⟨

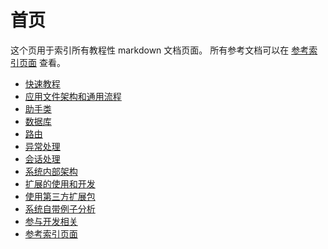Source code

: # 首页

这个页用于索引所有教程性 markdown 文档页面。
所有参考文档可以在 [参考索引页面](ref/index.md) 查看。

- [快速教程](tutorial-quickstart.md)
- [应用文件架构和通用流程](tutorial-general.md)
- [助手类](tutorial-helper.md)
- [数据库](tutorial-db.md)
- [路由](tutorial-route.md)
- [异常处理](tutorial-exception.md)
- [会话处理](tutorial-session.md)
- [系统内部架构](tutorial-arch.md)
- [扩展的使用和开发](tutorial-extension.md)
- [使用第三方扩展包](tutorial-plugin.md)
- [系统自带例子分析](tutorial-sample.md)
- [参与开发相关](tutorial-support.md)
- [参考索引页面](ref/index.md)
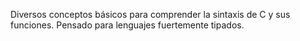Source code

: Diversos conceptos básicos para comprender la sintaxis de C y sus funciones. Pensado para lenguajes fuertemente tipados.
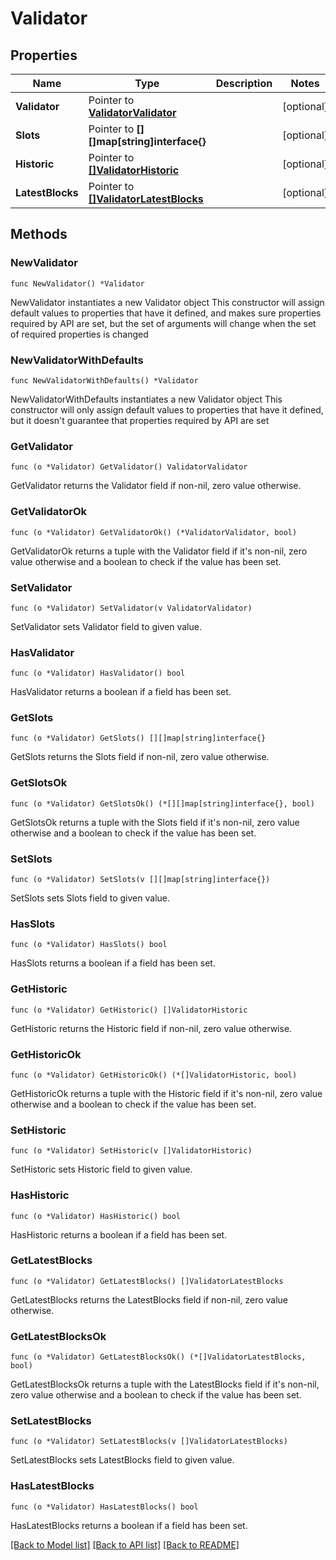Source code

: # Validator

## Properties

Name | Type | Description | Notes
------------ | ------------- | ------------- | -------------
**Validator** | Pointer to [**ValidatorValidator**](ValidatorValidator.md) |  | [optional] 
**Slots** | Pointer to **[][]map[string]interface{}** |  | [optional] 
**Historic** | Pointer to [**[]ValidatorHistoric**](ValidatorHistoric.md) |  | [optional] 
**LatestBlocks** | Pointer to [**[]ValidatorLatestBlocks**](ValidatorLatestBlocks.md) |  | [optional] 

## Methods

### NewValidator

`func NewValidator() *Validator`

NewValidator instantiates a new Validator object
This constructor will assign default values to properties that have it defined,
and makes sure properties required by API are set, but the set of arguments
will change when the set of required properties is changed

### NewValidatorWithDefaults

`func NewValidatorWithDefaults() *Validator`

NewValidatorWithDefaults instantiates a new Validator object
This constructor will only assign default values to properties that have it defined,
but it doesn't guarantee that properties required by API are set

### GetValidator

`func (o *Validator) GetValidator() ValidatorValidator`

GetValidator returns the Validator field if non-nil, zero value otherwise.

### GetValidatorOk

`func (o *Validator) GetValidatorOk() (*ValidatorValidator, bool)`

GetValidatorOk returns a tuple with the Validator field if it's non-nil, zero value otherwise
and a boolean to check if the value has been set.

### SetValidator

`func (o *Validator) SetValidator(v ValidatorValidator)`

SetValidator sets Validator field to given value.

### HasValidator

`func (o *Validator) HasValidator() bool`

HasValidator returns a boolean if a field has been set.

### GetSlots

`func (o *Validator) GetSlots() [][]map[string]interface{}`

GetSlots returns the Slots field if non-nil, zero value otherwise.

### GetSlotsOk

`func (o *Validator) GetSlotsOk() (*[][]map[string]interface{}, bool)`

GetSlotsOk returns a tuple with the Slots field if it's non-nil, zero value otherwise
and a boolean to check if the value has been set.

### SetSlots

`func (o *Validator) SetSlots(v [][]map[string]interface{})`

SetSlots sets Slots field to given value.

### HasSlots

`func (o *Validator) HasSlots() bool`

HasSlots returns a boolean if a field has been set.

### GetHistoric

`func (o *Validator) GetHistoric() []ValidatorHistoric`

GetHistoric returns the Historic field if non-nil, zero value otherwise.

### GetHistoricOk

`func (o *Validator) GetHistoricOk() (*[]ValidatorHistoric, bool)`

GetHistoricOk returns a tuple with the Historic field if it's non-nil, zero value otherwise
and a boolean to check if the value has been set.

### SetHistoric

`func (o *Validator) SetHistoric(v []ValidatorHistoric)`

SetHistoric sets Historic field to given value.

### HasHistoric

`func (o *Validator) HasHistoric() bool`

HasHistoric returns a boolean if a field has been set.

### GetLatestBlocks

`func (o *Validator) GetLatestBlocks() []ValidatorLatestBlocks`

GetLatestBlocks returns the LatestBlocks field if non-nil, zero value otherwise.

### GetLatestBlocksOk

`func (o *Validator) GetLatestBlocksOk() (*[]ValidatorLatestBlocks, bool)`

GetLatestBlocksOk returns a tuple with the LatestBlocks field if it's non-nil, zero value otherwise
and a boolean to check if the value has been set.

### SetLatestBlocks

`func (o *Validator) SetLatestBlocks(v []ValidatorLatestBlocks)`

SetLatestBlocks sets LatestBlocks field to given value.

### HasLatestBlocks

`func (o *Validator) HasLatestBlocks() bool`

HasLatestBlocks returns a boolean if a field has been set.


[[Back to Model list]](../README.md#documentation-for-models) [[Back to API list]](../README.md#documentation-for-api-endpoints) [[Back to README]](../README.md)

⟩
⟨

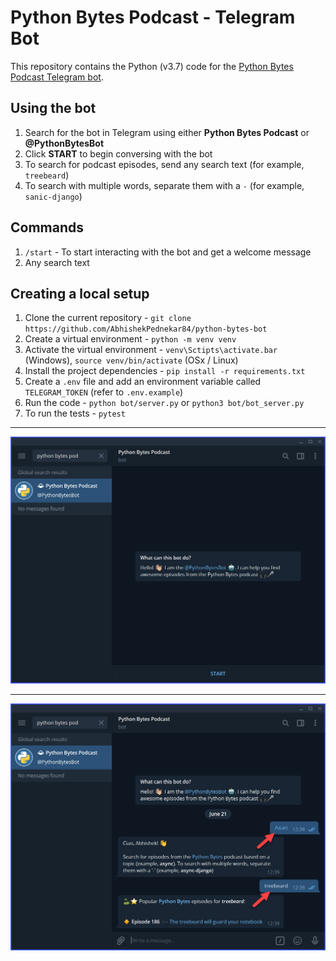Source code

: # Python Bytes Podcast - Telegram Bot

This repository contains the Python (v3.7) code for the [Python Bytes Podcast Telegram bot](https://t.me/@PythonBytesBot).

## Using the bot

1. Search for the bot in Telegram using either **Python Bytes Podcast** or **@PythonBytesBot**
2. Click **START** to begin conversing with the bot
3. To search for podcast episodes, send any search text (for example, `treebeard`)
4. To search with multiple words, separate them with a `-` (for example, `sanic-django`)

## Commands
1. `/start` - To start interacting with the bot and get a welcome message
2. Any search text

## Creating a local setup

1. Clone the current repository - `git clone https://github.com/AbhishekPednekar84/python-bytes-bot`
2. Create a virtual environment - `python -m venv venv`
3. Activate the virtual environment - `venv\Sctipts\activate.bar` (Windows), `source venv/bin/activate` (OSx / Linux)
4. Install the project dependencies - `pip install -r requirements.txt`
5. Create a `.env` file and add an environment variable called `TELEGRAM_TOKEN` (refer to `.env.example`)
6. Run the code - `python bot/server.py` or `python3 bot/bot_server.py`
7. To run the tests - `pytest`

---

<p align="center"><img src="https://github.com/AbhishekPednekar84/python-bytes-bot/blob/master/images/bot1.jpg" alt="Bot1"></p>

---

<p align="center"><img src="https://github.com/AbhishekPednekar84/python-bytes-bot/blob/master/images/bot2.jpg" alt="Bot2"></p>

⟩
⟨

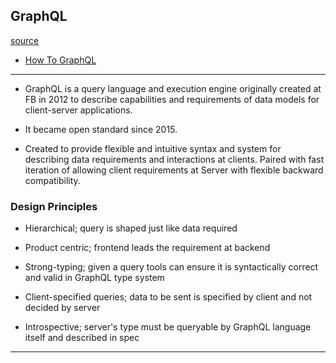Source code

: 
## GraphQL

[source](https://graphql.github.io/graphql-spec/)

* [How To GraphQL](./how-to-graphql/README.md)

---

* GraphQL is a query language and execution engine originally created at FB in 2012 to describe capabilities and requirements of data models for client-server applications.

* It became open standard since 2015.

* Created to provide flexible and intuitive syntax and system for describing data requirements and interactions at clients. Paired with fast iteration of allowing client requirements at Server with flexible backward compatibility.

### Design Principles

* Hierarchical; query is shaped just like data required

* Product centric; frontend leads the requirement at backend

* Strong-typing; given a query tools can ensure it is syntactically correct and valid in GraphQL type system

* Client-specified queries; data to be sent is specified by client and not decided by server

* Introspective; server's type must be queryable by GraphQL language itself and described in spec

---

⟩

YOUR OBJECTIVE =
Work through the records line by line, and once you reach the final line, report only how many held "string".

EXERCISE OUTPUT =
4